Re: Chinese character & pinyin frequency analysis
- From: "Richard Wordingham" <jrw0602@xxxxxxxxxxx>
- Date: Mon, 15 Oct 2007 02:29:03 GMT
"LEE Sau Dan" <danlee@xxxxxxxxxxxxxxxxxxxxxxxxxx> wrote:
"Richard" == Richard Wordingham <jrw0602@xxxxxxxxxxx> writes:
Richard> How does Emacs help with my telling where ZWJ and ZWNJ
Richard> have been placed? I did an experiment with 'Caesar'
Richard> (with ZWJ between 'a' and 'e') and found 'a ZWNJ e'
Richard> displayed as 'a e'.
Correction: 'a ZWJ e' displayed as 'a e'.
What are ZWJ and ZWNJ?
Basically characters respectively mandating (ZWJ = Zero Width Joiner) and prohibiting (ZWNJ = Zero Width Non-Joiner) ligation of the characters either side. There are some complications in their semantics for cursive scripts (prototypically Arabic) and Indic scripts (prototypically Devanagari). I understand they'd be rather important for a proper fraktur font.
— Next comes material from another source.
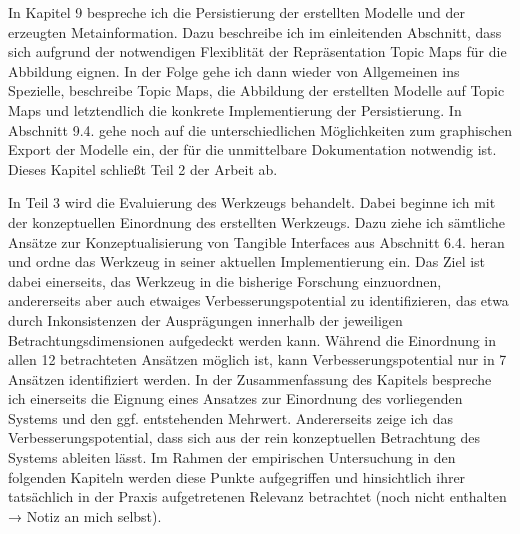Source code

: \todo In Kapitel 9 bespreche ich die Persistierung der erstellten Modelle und der erzeugten Metainformation. Dazu beschreibe ich im einleitenden Abschnitt, dass sich aufgrund der notwendigen Flexiblität der Repräsentation Topic Maps für die Abbildung eignen. In der Folge gehe ich dann wieder von Allgemeinen ins Spezielle, beschreibe Topic Maps, die Abbildung der erstellten Modelle auf Topic Maps und letztendlich die konkrete Implementierung der Persistierung. In Abschnitt 9.4. gehe noch auf die unterschiedlichen Möglichkeiten zum graphischen Export der Modelle ein, der für die unmittelbare Dokumentation notwendig ist. Dieses Kapitel schließt Teil 2 der Arbeit ab.

\todo In Teil 3 wird die Evaluierung des Werkzeugs behandelt. Dabei beginne ich mit der konzeptuellen Einordnung des erstellten Werkzeugs. Dazu ziehe ich sämtliche Ansätze zur Konzeptualisierung von Tangible Interfaces aus Abschnitt 6.4. heran und ordne das Werkzeug in seiner aktuellen Implementierung ein. Das Ziel ist dabei einerseits, das Werkzeug in die bisherige Forschung einzuordnen, andererseits aber auch etwaiges Verbesserungspotential zu identifizieren, das etwa durch Inkonsistenzen der Ausprägungen innerhalb der jeweiligen Betrachtungsdimensionen aufgedeckt werden kann. Während die Einordnung in allen 12 betrachteten Ansätzen möglich ist, kann Verbesserungspotential nur in 7 Ansätzen identifiziert werden. In der Zusammenfassung des Kapitels bespreche ich einerseits die Eignung eines Ansatzes zur Einordnung des vorliegenden Systems und den ggf. entstehenden Mehrwert. Andererseits zeige ich das Verbesserungspotential, dass sich aus der rein konzeptuellen Betrachtung des Systems ableiten lässt. Im Rahmen der empirischen Untersuchung in den folgenden Kapiteln werden diese Punkte aufgegriffen und hinsichtlich ihrer tatsächlich in der Praxis aufgetretenen Relevanz betrachtet (noch nicht enthalten → Notiz an mich selbst).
Richard> In Code2000 it displays the same as 'æ'. I see I've
Richard> still got some work to do to get Emacs to use the
Richard> Code2000 font, assuming that it's possible.
What's Code2000?
The usual example of a font that attempts to cover the entire Basic Multilingual Plan (less the Private Usage Area).
Richard> Using a legacy encoding for compacting will also result
Richard> in one's having a pair of source and derived files, and
Richard> possible problems if the editor is not clever enough to
Richard> convert the character encoding declaration.
It's a file or worflow management issue. We always of lots of files
and copies (real ones or virtual) around. Having them isn't a
problem. Not managing them properly is.
Nobody has ever complained that after writing a C program, one has to
compile it and that generates a second file---the executable.
(Intermediate-level programs may need to use a third, intermediate
file---object code, too.) Why?
Because there is little temptation for maintenance to be done on the object or executable files. On the other hand, when one uses automatic code generators, (e.g Statemate or Simulink to C) there is a severe risk of maintenance being done on the derived files rather than, in these cases, the 'pictorial' sources. In the case I have in mind, the temptation is extremely high.
If you're using the native Win32 port of Emacs, then Unix font specs.
are irrelevant. The Win32 port should be using native Windows fonts.
You may need to consult the manual, though, to find out the details.
Does one exists for the Win32 port? I'm looking through a FAQ, and it chiefly refers to the Unix-style names. I've tried some of the example commands.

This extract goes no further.